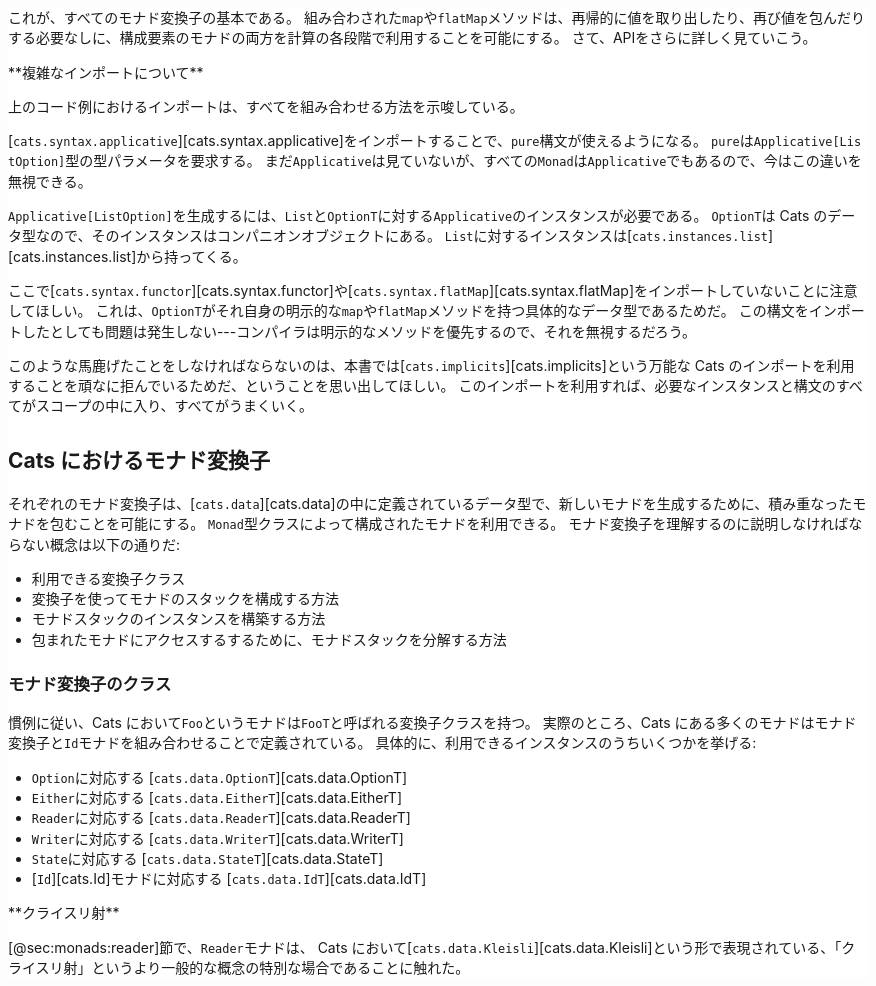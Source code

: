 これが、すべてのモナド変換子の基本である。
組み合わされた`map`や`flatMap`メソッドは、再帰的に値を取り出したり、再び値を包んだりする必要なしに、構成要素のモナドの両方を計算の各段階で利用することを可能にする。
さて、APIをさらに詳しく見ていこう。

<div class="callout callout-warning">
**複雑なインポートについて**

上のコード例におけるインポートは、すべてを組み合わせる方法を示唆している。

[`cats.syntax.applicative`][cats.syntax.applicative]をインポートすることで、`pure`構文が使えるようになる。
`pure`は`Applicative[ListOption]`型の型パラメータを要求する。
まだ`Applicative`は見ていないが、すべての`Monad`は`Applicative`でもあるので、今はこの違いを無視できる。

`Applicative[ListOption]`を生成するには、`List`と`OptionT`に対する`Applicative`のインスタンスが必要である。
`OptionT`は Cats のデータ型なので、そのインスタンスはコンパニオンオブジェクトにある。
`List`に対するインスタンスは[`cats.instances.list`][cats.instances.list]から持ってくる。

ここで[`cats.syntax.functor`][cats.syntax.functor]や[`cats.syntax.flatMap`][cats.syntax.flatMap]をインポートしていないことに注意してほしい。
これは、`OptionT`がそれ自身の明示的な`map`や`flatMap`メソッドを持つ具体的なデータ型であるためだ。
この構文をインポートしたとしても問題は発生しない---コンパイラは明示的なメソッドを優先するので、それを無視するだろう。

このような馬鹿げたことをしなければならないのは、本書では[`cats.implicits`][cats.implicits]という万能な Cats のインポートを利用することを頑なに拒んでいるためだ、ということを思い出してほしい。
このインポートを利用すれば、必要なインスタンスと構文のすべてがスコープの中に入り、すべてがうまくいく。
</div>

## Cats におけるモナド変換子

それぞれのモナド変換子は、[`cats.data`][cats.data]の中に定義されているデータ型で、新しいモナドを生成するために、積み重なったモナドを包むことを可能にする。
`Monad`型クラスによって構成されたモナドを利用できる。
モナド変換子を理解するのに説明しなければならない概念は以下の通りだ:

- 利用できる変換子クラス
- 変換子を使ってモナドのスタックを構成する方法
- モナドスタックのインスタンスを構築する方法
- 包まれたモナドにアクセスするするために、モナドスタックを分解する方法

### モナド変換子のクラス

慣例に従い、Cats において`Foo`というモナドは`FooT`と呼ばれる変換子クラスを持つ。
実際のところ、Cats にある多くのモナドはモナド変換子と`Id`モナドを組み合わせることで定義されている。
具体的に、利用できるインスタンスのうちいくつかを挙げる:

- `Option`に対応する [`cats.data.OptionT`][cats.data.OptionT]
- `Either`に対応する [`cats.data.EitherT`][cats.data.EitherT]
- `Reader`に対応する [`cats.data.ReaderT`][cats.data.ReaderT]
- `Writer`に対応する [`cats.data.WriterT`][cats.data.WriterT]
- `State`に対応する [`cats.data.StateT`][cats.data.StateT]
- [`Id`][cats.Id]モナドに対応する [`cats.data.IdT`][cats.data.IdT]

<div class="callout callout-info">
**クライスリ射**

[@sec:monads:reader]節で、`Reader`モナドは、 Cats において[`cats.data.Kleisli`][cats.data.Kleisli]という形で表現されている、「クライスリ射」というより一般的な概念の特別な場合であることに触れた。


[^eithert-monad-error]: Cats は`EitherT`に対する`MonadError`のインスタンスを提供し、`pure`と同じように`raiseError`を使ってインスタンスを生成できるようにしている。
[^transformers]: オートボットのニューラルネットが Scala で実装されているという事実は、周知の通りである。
----
_Exercise:_ Each line of the data that contains "クライスリ射" should be counted; please give only the number.

_Answer to this task:_ 2